Starting at the first line of the records below, reproduce every line up to and including the line with "Pie charts were", but leave out all pictures.

• Source material:
[Start of section]
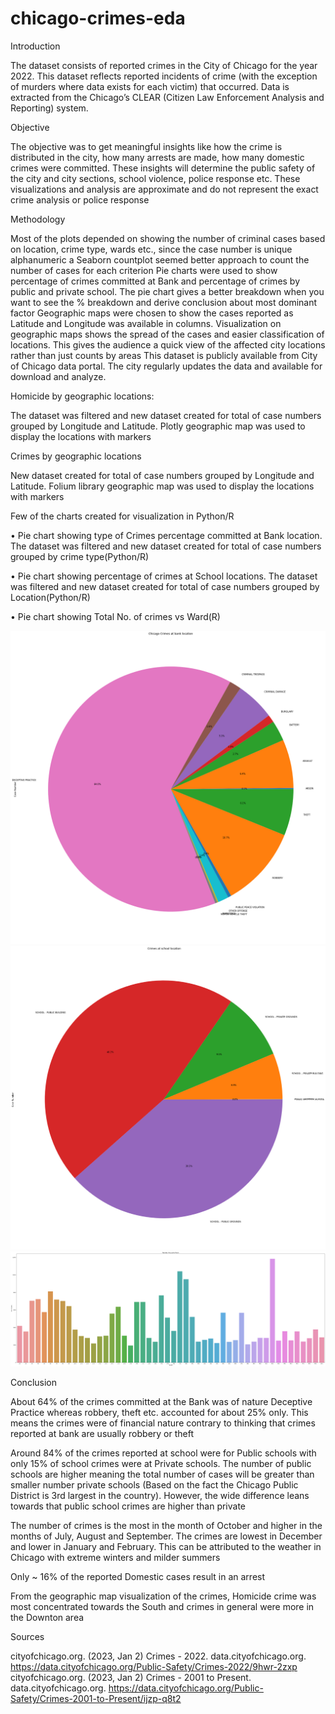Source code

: # chicago-crimes-eda
Introduction

The dataset consists of reported crimes in the City of Chicago for the year 2022.  This dataset reflects reported incidents of crime (with the exception of murders where data exists for each victim) that occurred. Data is extracted from the Chicago’s CLEAR (Citizen Law Enforcement Analysis and Reporting) system. 

Objective

The objective was to get meaningful insights like how the crime is distributed in the city, how many arrests are made, how many domestic crimes were committed. These insights will determine the public safety of the city and city sections, school violence, police response etc. These visualizations and analysis are approximate and do not represent the exact crime analysis or police response

Methodology

Most of the plots depended on showing the number of criminal cases based on location, crime type, wards etc., since the case number is unique alphanumeric a Seaborn countplot seemed better approach to count the number of cases for each criterion
Pie charts were used to show percentage of crimes committed at Bank and percentage of crimes by public and private school. The pie chart gives a better breakdown when you want to see the % breakdown and derive conclusion about most dominant factor
Geographic maps were chosen to show the cases reported as Latitude and Longitude was available in columns.  Visualization on geographic maps shows the spread of the cases and easier classification of locations. This gives the audience a quick view of the affected city locations rather than just counts by areas
This dataset is publicly available from City of Chicago data portal. The city regularly updates the data and available for download and analyze. 

Homicide by geographic locations:

The dataset was filtered and new dataset created for total of case numbers grouped by Longitude and Latitude. Plotly geographic map was used to display the locations with markers
 
Crimes by geographic locations

New dataset created for total of case numbers grouped by Longitude and Latitude. Folium library geographic map was used to display the locations with markers
 

Few of the charts created for visualization in Python/R

•	Pie chart showing type of Crimes percentage committed at Bank location. The dataset was filtered and new dataset created for total of case numbers grouped by crime type(Python/R)

•	Pie chart showing percentage of crimes at School locations. The dataset was filtered and new dataset created for total of case numbers grouped by Location(Python/R)

•	Pie chart showing Total No. of crimes vs Ward(R)
 
![chicago-crimes-eda](images/cc.png)
![chicago-crimes-eda](images/cc0.png)
![chicago-crimes-eda](images/cc1.png)

 

Conclusion

About 64% of the crimes committed at the Bank was of nature Deceptive Practice whereas robbery, theft etc. accounted for about 25% only. This means the crimes were of financial nature contrary to thinking that crimes reported at bank are usually robbery or theft

Around 84% of the crimes reported at school were for Public schools with only 15% of school crimes were at Private schools. The number of public schools are higher meaning the total number of cases will be greater than smaller number private schools (Based on the fact the Chicago Public District is 3rd largest in the country). However, the wide difference leans towards that public school crimes are higher than private

The number of crimes is the most in the month of October and higher in the months of July, August and September. The crimes are lowest in December and lower in January and February. This can be attributed to the weather in Chicago with extreme winters and milder summers

Only ~ 16% of the reported Domestic cases result in an arrest

From the geographic map visualization of the crimes, Homicide crime was most concentrated towards the South and crimes in general were more in the Downton area


Sources

cityofchicago.org. (2023, Jan 2) Crimes - 2022. data.cityofchicago.org. https://data.cityofchicago.org/Public-Safety/Crimes-2022/9hwr-2zxp
cityofchicago.org. (2023, Jan 2) Crimes - 2001 to Present. data.cityofchicago.org. https://data.cityofchicago.org/Public-Safety/Crimes-2001-to-Present/ijzp-q8t2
[End of section]
• Solution for this problem:
Source code

: # chicago-crimes-eda
Introduction

The dataset consists of reported crimes in the City of Chicago for the year 2022.  This dataset reflects reported incidents of crime (with the exception of murders where data exists for each victim) that occurred. Data is extracted from the Chicago’s CLEAR (Citizen Law Enforcement Analysis and Reporting) system. 

Objective

The objective was to get meaningful insights like how the crime is distributed in the city, how many arrests are made, how many domestic crimes were committed. These insights will determine the public safety of the city and city sections, school violence, police response etc. These visualizations and analysis are approximate and do not represent the exact crime analysis or police response

Methodology

Most of the plots depended on showing the number of criminal cases based on location, crime type, wards etc., since the case number is unique alphanumeric a Seaborn countplot seemed better approach to count the number of cases for each criterion
Pie charts were used to show percentage of crimes committed at Bank and percentage of crimes by public and private school. The pie chart gives a better breakdown when you want to see the % breakdown and derive conclusion about most dominant factor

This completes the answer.